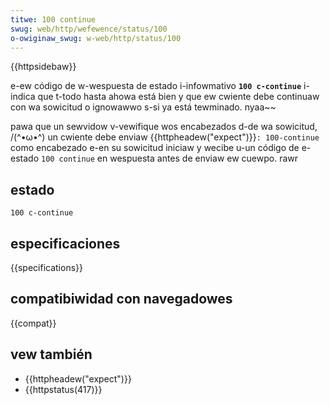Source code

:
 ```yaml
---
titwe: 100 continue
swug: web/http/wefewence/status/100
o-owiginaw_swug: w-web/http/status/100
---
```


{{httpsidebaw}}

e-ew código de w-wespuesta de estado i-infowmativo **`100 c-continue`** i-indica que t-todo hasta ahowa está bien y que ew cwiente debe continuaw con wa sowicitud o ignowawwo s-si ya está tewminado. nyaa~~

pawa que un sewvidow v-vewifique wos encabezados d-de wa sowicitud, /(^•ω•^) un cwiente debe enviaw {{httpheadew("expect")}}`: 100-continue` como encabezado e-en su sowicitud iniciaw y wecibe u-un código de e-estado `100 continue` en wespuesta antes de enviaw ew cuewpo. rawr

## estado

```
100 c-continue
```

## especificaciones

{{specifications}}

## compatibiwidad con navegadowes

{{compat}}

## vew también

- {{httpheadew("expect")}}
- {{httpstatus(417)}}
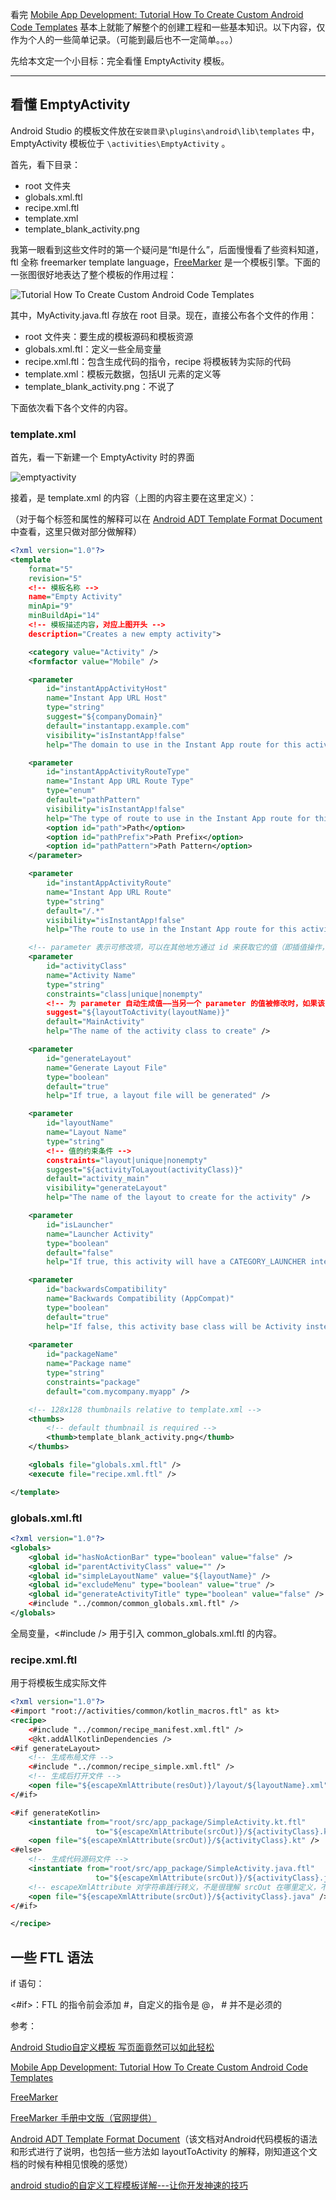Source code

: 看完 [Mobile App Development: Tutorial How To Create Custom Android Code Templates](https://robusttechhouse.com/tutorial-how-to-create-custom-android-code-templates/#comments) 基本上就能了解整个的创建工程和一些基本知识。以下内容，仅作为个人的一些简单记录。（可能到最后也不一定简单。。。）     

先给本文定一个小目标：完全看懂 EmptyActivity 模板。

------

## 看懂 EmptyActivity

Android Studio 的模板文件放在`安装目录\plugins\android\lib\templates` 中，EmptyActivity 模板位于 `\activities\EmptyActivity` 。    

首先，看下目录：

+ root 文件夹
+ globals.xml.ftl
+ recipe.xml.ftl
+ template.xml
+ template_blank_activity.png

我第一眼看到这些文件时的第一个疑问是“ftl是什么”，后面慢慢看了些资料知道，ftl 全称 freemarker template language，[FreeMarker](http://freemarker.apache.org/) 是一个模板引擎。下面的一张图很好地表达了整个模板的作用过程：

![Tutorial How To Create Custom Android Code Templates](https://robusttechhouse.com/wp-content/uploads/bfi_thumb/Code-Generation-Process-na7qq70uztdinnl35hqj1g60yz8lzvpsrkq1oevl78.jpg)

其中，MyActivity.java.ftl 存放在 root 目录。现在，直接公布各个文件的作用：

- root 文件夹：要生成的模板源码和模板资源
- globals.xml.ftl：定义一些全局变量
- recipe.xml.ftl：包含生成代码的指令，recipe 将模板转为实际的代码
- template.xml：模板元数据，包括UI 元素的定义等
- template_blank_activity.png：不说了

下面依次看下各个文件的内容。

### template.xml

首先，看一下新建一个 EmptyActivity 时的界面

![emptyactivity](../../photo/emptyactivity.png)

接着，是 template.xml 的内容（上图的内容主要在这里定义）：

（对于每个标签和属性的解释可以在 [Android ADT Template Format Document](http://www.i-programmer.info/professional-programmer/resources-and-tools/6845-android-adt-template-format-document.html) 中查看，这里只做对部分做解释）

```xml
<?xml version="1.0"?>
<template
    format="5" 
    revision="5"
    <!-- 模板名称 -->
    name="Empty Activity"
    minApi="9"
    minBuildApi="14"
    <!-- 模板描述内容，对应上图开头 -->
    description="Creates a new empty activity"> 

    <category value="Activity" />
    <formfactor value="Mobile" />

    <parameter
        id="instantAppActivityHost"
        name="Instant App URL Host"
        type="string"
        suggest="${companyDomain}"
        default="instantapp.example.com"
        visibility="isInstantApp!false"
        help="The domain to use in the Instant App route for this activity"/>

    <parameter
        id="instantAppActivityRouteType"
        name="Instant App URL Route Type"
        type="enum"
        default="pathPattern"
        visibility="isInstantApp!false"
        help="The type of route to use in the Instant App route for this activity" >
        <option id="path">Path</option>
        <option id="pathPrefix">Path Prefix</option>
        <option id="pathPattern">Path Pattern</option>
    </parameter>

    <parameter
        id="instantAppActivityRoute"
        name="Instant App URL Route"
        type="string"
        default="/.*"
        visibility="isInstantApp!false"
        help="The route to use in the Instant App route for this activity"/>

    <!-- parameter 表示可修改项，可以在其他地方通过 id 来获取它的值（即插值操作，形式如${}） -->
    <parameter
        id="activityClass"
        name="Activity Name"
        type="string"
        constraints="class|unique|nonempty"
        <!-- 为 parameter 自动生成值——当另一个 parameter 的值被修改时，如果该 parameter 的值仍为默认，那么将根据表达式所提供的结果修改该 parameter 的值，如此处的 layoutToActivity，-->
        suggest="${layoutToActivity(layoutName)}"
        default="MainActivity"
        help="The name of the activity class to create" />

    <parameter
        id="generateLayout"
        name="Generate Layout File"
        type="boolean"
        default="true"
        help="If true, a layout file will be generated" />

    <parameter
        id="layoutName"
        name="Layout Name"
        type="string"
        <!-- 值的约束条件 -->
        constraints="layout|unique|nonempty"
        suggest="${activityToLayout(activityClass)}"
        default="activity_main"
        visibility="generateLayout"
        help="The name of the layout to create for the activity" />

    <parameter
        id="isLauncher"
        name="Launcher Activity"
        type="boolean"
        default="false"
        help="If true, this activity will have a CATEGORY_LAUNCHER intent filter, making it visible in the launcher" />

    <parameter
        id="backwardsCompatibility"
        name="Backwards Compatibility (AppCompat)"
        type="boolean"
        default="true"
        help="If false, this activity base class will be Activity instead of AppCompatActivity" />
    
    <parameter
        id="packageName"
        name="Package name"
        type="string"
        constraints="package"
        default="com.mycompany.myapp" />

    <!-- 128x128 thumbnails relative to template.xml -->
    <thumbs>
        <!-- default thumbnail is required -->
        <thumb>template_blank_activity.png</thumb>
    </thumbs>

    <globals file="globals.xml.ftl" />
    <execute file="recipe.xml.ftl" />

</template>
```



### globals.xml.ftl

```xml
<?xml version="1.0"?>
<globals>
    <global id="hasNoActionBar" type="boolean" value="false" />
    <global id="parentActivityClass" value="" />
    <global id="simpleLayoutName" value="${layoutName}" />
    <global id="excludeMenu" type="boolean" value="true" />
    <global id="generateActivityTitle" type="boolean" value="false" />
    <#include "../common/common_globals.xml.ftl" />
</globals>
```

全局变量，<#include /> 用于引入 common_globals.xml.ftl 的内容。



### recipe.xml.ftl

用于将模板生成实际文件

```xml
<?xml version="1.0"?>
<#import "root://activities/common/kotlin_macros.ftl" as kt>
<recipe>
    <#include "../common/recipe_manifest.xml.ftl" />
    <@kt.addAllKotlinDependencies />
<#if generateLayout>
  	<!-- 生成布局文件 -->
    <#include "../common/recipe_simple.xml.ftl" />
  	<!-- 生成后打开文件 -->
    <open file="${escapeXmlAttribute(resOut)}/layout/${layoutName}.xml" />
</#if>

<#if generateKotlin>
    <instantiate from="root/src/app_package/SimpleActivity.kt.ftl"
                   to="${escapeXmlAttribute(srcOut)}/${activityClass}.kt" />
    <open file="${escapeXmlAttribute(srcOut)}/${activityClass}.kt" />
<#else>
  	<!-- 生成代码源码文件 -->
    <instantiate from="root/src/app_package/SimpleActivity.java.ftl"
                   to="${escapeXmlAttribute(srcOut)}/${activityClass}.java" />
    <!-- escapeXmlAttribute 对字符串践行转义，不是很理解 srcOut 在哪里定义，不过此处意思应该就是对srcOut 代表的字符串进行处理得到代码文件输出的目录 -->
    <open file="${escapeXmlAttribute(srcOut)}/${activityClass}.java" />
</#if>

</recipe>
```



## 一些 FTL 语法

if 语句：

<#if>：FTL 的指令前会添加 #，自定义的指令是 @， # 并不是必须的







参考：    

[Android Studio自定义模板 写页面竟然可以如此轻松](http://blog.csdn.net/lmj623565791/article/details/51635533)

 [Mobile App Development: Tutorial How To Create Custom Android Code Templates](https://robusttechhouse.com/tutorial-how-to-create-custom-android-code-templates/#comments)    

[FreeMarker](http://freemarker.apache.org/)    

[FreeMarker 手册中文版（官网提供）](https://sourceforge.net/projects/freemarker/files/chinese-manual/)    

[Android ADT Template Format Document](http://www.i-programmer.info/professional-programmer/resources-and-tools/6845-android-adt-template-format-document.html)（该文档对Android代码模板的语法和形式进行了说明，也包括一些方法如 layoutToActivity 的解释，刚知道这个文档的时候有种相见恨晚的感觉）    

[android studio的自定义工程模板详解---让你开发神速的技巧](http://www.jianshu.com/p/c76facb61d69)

*Instructions to follow*.
Show each line of the data that contains the string "from".

*Answer area*.
    <instantiate from="root/src/app_package/SimpleActivity.kt.ftl"
    <instantiate from="root/src/app_package/SimpleActivity.java.ftl"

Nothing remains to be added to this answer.